- WORK INSTRUCTION -
Copy the lines below exactly, starting at the one with "Each line should" and ending at the one with "The roadmap repository", and leave out any picture.

- RECORDS SUPPLIED -

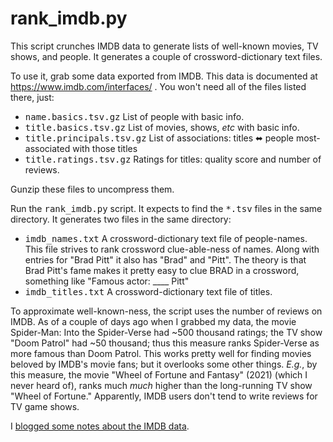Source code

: # rank_imdb.py

This script crunches IMDB data to generate lists of well-known movies, TV shows,
and people. It generates a couple of crossword-dictionary text files.

To use it, grab some data exported from IMDB. This data is documented
at https://www.imdb.com/interfaces/ . You won't need all of the files listed
there, just:

+ <tt>name.basics.tsv.gz</tt> List of people with basic info.
+ <tt>title.basics.tsv.gz</tt> List of movies, shows, _etc_ with basic info.
+ <tt>title.principals.tsv.gz</tt> List of associations: titles ⬌ people most-associated with those titles
+ <tt>title.ratings.tsv.gz</tt> Ratings for titles: quality score and number of reviews.

Gunzip these files to uncompress them.

Run the <tt>rank_imdb.py</tt> script. It expects to find the <tt>*.tsv</tt>
files in the same directory. It generates two files in the same directory:

+ <tt>imdb_names.txt</tt> A crossword-dictionary text file of people-names.
    This file strives to rank crossword clue-able-ness of names. Along with
    entries for "Brad Pitt" it also has "Brad" and "Pitt". The theory is that
    Brad Pitt's fame makes it pretty easy to clue BRAD in a crossword, something
    like "Famous actor: ____ Pitt"
+ <tt>imdb_titles.txt</tt> A crossword-dictionary text file of titles.

To approximate well-known-ness, the script uses the number of reviews on IMDB.
As of a couple of days ago when I grabbed my data, the movie
Spider-Man: Into the Spider-Verse had
~500 thousand ratings; the TV show "Doom Patrol" had ~50 thousand;
thus this measure ranks Spider-Verse as more famous than Doom Patrol.
This works pretty well for finding movies beloved by IMDB's movie fans;
but it overlooks some other things. _E.g._, by this measure, the movie
"Wheel of Fortune and Fantasy" (2021) (which I never heard of),
ranks much _much_ higher than the long-running TV show "Wheel of Fortune."
Apparently, IMDB users don't tend to write reviews for TV game shows.

I [blogged some notes about the IMDB data](https://lahosken.san-francisco.ca.us/new/2022/08/25/crunching-imdb-data-imdb-internet-movie-database/).
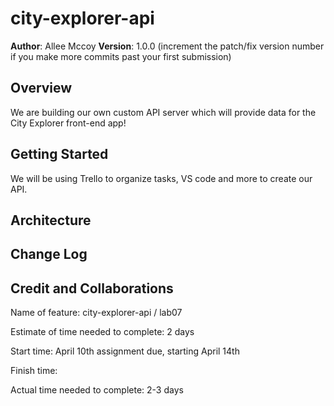 # city-explorer-api

**Author**: Allee Mccoy
**Version**: 1.0.0 (increment the patch/fix version number if you make more commits past your first submission)

## Overview
We are building our own custom API server which will provide data for the City Explorer front-end app!

## Getting Started
We will be using Trello to organize tasks, VS code and more to create our API.

## Architecture
<!-- Provide a detailed description of the application design. What technologies (languages, libraries, etc) you're using, and any other relevant design information. -->

## Change Log
<!-- Use this area to document the iterative changes made to your application as each feature is successfully implemented. Use time stamps. Here's an example:

01-01-2001 4:59pm - Application now has a fully-functional express server, with a GET route for the location resource. -->

## Credit and Collaborations
<!-- Give credit (and a link) to other people or resources that helped you build this application. -->


Name of feature: city-explorer-api / lab07

Estimate of time needed to complete: 2 days

Start time: April 10th assignment due, starting April 14th

Finish time: 

Actual time needed to complete: 2-3 days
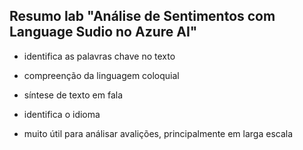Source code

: ## Resumo lab "Análise de Sentimentos com Language Sudio no Azure AI"

- identifica as palavras chave no texto

- compreenção da linguagem coloquial

- síntese de texto em fala

- identifica o idioma

- muito útil para análisar avalições, principalmente em larga escala
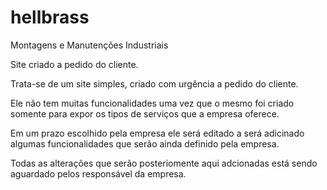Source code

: # hellbrass
 Montagens e Manutenções Industriais


Site criado a pedido do cliente.

Trata-se de um site simples, criado com urgência a pedido do cliente.

Ele não tem muitas funcionalidades uma vez que o mesmo foi criado somente para expor os tipos de serviços que a empresa oferece.

Em um prazo escolhido pela empresa ele será editado a será adicinado algumas funcionalidades que serão ainda definido pela empresa.

Todas as alterações que serão posteriomente aqui adcionadas está sendo aguardado pelos responsável da empresa.
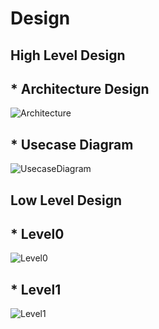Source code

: # Design

## High Level Design 
## * Architecture Design
![Architecture](https://github.com/goutami8989/Stepin_Movie-Ticket-Booking-System/blob/main/2_Architecture/highlevel.png)

## * Usecase Diagram
![UsecaseDiagram](https://github.com/goutami8989/Stepin_Movie-Ticket-Booking-System/blob/main/2_Architecture/Usecasehdl.png)

## Low Level Design 
## * Level0
![Level0](https://github.com/goutami8989/Stepin_Movie-Ticket-Booking-System/blob/main/2_Architecture/Level0.png)

## * Level1
![Level1](https://github.com/goutami8989/Stepin_Movie-Ticket-Booking-System/blob/main/2_Architecture/Level1.png)

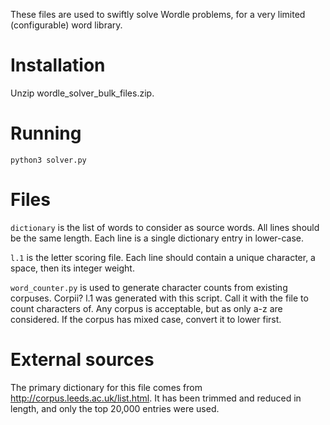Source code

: These files are used to swiftly solve Wordle problems, for a very limited (configurable) word library.

# Installation

Unzip wordle_solver_bulk_files.zip.

# Running

`python3 solver.py`

# Files
`dictionary` is the list of words to consider as source words.
All lines should be the same length.
Each line is a single dictionary entry in lower-case.

`l.1` is the letter scoring file.
Each line should contain a unique character, a space, then its integer weight.

`word_counter.py` is used to generate character counts from existing corpuses. Corpii?
l.1 was generated with this script.
Call it with the file to count characters of.
Any corpus is acceptable, but as only a-z are considered. If the corpus has mixed case, convert it to lower first.

# External sources
The primary dictionary for this file comes from http://corpus.leeds.ac.uk/list.html. It has been trimmed and reduced in length, and only the top 20,000 entries were used.
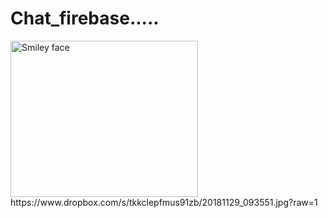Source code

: # Chat_firebase.....

   <img src="https://www.dropbox.com/s/1jf5deha30pfplj/Screenshot_20190111-095612_Chat.jpg?raw=1" alt="Smiley face" height="250" width="300">
https://www.dropbox.com/s/tkkclepfmus91zb/20181129_093551.jpg?raw=1
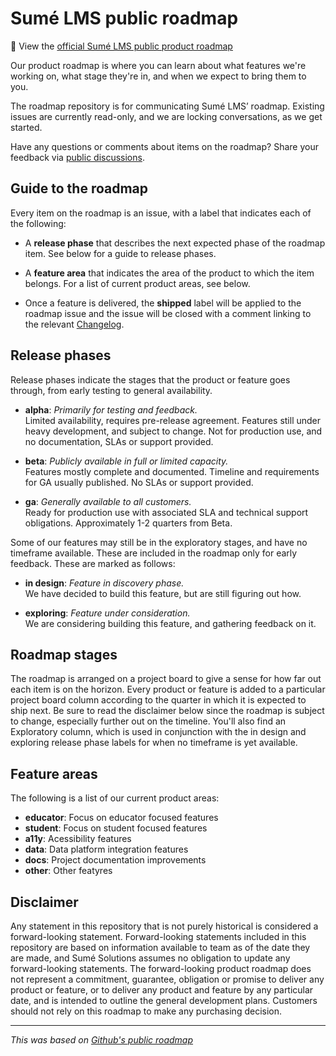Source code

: # Sumé LMS public roadmap

:stars: View the [official Sumé LMS public product roadmap](https://github.com/orgs/sumelms/projects/4/views/1)

Our product roadmap is where you can learn about what features we're working on, what stage they're in, and when we expect to bring them to you.

The roadmap repository is for communicating Sumé LMS’ roadmap. Existing issues are currently read-only, and we are locking conversations, as we get started.

Have any questions or comments about items on the roadmap? Share your feedback via [public discussions](https://github.com/orgs/sumelms/discussions).


## Guide to the roadmap

Every item on the roadmap is an issue, with a label that indicates each of the following:

- A **release phase** that describes the next expected phase of the roadmap item. See below for a guide to release phases.

- A **feature area** that indicates the area of the product to which the item belongs. For a list of current product areas, see below.

- Once a feature is delivered, the **shipped** label will be applied to the roadmap issue and the issue will be closed with a comment linking to the relevant [Changelog](https://sumelms.com/changelog).

## Release phases

Release phases indicate the stages that the product or feature goes through, from early testing to general availability.

- **alpha**: _Primarily for testing and feedback._ \
Limited availability, requires pre-release agreement. Features still under heavy development, and subject to change. Not for production use, and no documentation, SLAs or support provided.

- **beta**: _Publicly available in full or limited capacity._ \
Features mostly complete and documented. Timeline and requirements for GA usually published. No SLAs or support provided.

- **ga**: _Generally available to all customers._ \
Ready for production use with associated SLA and technical support obligations. Approximately 1-2 quarters from Beta.

Some of our features may still be in the exploratory stages, and have no timeframe available. These are included in the roadmap only for early feedback. These are marked as follows:

- **in design**: _Feature in discovery phase._ \
We have decided to build this feature, but are still figuring out how.

- **exploring**: _Feature under consideration._ \
We are considering building this feature, and gathering feedback on it.

## Roadmap stages

The roadmap is arranged on a project board to give a sense for how far out each item is on the horizon. Every product or feature is added to a particular project board column according to the quarter in which it is expected to ship next. Be sure to read the disclaimer below since the roadmap is subject to change, especially further out on the timeline. You'll also find an Exploratory column, which is used in conjunction with the in design and exploring release phase labels for when no timeframe is yet available.

## Feature areas

The following is a list of our current product areas:

- **educator**: Focus on educator focused features
- **student**: Focus on student focused features
- **a11y**: Acessibility features
- **data**: Data platform integration features
- **docs**: Project documentation improvements
- **other**: Other featyres

## Disclaimer

Any statement in this repository that is not purely historical is considered a forward-looking statement. Forward-looking statements included in this repository are based on information available to team as of the date they are made, and Sumé Solutions assumes no obligation to update any forward-looking statements. The forward-looking product roadmap does not represent a commitment, guarantee, obligation or promise to deliver any product or feature, or to deliver any product and feature by any particular date, and is intended to outline the general development plans. Customers should not rely on this roadmap to make any purchasing decision.

---
_This was based on [Github's public roadmap](https://github.com/github/roadmap)_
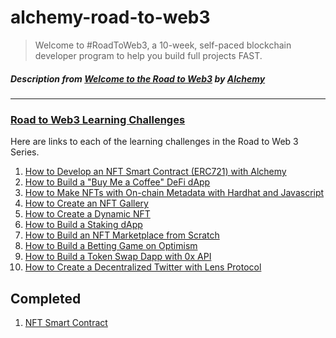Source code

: # alchemy-road-to-web3
> Welcome to #RoadToWeb3, a 10-week, self-paced blockchain developer program to help you build full projects FAST.
##### Description from  [Welcome to the Road to Web3](https://docs.alchemy.com/docs/welcome-to-the-road-to-web3) by [Alchemy](https://www.alchemy.com/)

----------------------------------------------------------------------------------------------------------------------------------

### [Road to Web3 Learning Challenges](https://docs.alchemy.com/docs/welcome-to-the-road-to-web3#road-to-web3-learning-challenges)

Here are links to each of the learning challenges in the Road to Web 3 Series.

1.  [How to Develop an NFT Smart Contract (ERC721) with Alchemy](https://docs.alchemy.com/docs/how-to-develop-an-nft-smart-contract-erc721-with-alchemy)
2.  [How to Build a "Buy Me a Coffee" DeFi dApp](https://docs.alchemy.com/docs/how-to-build-buy-me-a-coffee-defi-dapp)
3.  [How to Make NFTs with On-chain Metadata with Hardhat and Javascript](https://docs.alchemy.com/docs/how-to-make-nfts-with-on-chain-metadata-hardhat-and-javascript)
4.  [How to Create an NFT Gallery](https://docs.alchemy.com/docs/how-to-create-an-nft-gallery)
5.  [How to Create a Dynamic NFT](https://docs.alchemy.com/docs/connect-apis-to-your-smart-contracts-using-chainlink)
6.  [How to Build a Staking dApp](https://docs.alchemy.com/docs/how-to-build-a-staking-dapp)
7.  [How to Build an NFT Marketplace from Scratch](https://docs.alchemy.com/docs/how-to-build-an-nft-marketplace-from-scratch)
8.  [How to Build a Betting Game on Optimism](https://docs.alchemy.com/docs/how-to-build-a-betting-game-on-optimism)
9.  [How to Build a Token Swap Dapp with 0x API](https://docs.alchemy.com/docs/how-to-build-a-token-swap-dapp-with-0x-api)
10. [How to Create a Decentralized Twitter with Lens Protocol](https://docs.alchemy.com/docs/how-to-create-a-decentralized-twitter-with-lens-protocol)



## Completed
1. [NFT Smart Contract](/01/README.md)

- RESULT FOR THIS TASK -
Each line should contain a unique character, a space, then its integer weight.

`word_counter.py` is used to generate character counts from existing corpuses. Corpii?
l.1 was generated with this script.
Call it with the file to count characters of.
Any corpus is acceptable, but as only a-z are considered. If the corpus has mixed case, convert it to lower first.

# External sources
The primary dictionary for this file comes from http://corpus.leeds.ac.uk/list.html. It has been trimmed and reduced in length, and only the top 20,000 entries were used.
Source code

: # Chat_firebase.....

   <img src="https://www.dropbox.com/s/1jf5deha30pfplj/Screenshot_20190111-095612_Chat.jpg?raw=1" alt="Smiley face" height="250" width="300">
https://www.dropbox.com/s/tkkclepfmus91zb/20181129_093551.jpg?raw=1
Source code

: # Sumé LMS public roadmap

:stars: View the [official Sumé LMS public product roadmap](https://github.com/orgs/sumelms/projects/4/views/1)

Our product roadmap is where you can learn about what features we're working on, what stage they're in, and when we expect to bring them to you.

The roadmap repository is for communicating Sumé LMS’ roadmap. Existing issues are currently read-only, and we are locking conversations, as we get started.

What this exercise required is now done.